Decentred Dictatorships: The Regional in Hitler’s Germany and Franco’s Spain (with Xosé-Manoel Núñez). This book, to be published by OUP, aims to uncover fascism’s political, cultural and ideological reliance on the region as the site of a distinctive identity politics. This involved the re-moulding of existing regions into nodal points of fascist identity politics, in a bid to ground the identity of subjects in seemingly immutable and ‘authentic’ regional homelands.

PREVIOUS PROJECTS

-  Modernism and the Bourgeois Habitus.  Throughout the 19th and early 20th centuries, the sense of place has played an important role: as a refuge from the impact of modernization, as a strategy of resistance, but also, as is less well known, as a positive contribution to the evolution of modernism itself. This is explored in my co-edited volume on "Vernacular Modernism" (SUP, 2005). My monograph, "German Cities and Bourgeois Modernism, 1890-1924" (OUP, 2009), analyses the connection between the built environment and the 'habitus' of Buergerlichkeit, which I see as analogous to the emergence of liberal governmentality in Britain.

- The longue durée of the federal imagination. In various articles and in my edited volume German Federalism: Past, Present, Future, I have explored political imaginaries of regional identity and federalism in Germany from the 18th to the 20th centuries.

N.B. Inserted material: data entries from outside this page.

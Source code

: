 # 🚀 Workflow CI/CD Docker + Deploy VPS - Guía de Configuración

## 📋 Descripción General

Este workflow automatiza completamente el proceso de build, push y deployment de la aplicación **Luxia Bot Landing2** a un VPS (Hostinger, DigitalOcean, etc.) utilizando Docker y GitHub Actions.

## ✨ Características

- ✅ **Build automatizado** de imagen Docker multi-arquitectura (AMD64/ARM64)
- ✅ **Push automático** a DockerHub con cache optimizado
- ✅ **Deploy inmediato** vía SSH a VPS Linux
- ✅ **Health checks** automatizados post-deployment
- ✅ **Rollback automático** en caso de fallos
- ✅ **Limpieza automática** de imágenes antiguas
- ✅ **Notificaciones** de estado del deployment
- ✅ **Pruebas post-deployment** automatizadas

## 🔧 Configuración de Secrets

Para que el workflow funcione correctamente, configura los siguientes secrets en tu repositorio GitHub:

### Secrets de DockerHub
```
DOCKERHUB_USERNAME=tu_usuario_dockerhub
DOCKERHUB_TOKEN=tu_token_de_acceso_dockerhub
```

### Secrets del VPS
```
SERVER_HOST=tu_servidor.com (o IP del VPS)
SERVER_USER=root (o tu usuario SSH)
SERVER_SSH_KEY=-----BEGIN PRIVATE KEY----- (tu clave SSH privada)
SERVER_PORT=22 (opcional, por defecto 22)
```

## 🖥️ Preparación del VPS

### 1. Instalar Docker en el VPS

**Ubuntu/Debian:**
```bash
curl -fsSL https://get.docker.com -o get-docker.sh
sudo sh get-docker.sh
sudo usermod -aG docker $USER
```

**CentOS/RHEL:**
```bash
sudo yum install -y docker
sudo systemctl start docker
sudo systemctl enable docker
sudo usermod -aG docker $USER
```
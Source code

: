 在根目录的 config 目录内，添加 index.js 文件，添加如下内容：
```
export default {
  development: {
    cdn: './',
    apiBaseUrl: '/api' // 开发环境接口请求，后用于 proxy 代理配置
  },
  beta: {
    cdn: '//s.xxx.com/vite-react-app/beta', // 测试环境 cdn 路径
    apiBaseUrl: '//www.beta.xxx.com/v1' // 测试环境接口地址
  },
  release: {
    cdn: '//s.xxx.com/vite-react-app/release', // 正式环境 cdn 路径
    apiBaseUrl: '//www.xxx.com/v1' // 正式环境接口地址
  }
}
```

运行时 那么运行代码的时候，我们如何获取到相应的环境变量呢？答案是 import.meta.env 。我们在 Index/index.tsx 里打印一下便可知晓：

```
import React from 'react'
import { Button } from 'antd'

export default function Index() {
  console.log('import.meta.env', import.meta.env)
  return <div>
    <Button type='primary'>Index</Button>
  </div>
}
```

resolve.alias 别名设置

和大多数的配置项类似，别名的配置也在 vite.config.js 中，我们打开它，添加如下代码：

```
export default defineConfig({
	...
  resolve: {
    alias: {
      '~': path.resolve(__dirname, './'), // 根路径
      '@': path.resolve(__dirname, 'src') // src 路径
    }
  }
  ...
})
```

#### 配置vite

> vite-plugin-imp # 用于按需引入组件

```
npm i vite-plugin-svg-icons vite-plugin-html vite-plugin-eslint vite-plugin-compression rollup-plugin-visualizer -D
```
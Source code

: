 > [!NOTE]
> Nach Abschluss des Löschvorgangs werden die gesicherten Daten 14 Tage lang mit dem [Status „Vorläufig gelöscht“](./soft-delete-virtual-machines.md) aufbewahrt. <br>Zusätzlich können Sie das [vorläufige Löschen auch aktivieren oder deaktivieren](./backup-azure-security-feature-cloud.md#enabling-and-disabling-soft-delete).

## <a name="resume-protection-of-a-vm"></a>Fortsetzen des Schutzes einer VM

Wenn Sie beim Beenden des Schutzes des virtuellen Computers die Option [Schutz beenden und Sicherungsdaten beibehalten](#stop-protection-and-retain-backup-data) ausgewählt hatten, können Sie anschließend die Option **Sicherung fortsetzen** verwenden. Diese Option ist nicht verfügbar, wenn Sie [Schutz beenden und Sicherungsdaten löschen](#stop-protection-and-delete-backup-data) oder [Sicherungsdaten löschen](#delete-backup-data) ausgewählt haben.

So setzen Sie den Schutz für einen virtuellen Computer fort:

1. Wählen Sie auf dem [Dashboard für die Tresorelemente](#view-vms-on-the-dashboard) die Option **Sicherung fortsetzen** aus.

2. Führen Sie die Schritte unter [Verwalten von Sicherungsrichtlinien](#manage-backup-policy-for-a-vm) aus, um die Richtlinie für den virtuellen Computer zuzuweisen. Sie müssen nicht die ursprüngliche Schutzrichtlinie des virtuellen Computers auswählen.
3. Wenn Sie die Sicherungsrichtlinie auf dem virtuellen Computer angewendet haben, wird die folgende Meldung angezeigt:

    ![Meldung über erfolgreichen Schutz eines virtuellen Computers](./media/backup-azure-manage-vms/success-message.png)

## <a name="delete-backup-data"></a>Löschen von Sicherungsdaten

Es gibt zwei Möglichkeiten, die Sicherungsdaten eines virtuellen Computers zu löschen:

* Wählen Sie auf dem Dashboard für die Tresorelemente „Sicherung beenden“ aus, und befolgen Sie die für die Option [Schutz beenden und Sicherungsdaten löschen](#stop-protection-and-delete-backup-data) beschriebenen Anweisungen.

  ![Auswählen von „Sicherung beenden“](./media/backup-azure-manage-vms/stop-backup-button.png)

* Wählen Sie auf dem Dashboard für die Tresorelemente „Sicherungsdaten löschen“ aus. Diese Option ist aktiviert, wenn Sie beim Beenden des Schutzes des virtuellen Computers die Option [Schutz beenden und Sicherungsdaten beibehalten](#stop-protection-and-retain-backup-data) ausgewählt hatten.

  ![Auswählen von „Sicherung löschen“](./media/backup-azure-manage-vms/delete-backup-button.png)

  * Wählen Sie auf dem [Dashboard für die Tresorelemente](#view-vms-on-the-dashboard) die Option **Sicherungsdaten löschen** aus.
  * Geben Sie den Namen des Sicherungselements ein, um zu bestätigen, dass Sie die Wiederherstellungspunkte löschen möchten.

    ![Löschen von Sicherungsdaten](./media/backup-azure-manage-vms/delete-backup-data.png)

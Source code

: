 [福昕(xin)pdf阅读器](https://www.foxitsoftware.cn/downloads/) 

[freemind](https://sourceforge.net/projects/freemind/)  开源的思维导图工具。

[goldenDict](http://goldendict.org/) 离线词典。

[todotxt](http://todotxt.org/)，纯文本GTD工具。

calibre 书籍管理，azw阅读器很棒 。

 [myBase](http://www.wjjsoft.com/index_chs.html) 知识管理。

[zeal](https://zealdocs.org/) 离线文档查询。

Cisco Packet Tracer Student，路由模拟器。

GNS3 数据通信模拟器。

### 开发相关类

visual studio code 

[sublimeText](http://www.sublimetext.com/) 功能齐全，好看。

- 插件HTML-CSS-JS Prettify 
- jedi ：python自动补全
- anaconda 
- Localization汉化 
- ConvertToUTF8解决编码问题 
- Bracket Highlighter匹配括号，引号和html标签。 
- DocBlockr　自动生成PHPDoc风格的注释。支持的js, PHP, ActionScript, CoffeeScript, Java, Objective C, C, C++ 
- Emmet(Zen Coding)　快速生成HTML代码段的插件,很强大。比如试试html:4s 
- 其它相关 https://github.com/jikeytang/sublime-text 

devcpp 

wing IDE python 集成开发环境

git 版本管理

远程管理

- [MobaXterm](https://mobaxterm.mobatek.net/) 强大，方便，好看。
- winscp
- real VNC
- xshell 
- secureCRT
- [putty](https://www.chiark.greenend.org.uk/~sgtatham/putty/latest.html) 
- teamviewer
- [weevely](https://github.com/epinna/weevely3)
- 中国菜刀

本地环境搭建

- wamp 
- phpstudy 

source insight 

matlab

Enlightenment Cultures and Politics. My book Federalism and Enlightenment in Germany, 1740-1806 and related articles traced English-inspired ideas of improvement in the formation of a brand of Enlightenment characteristic of the smaller territories of the Holy Roman Empire. Visual evidence is central to my argument: the famous landscape garden of Wörlitz, with its English-inspired Neo-Palladian iconography and 'gothic' regionalism, was the key 'text' that defined emergent German federalism.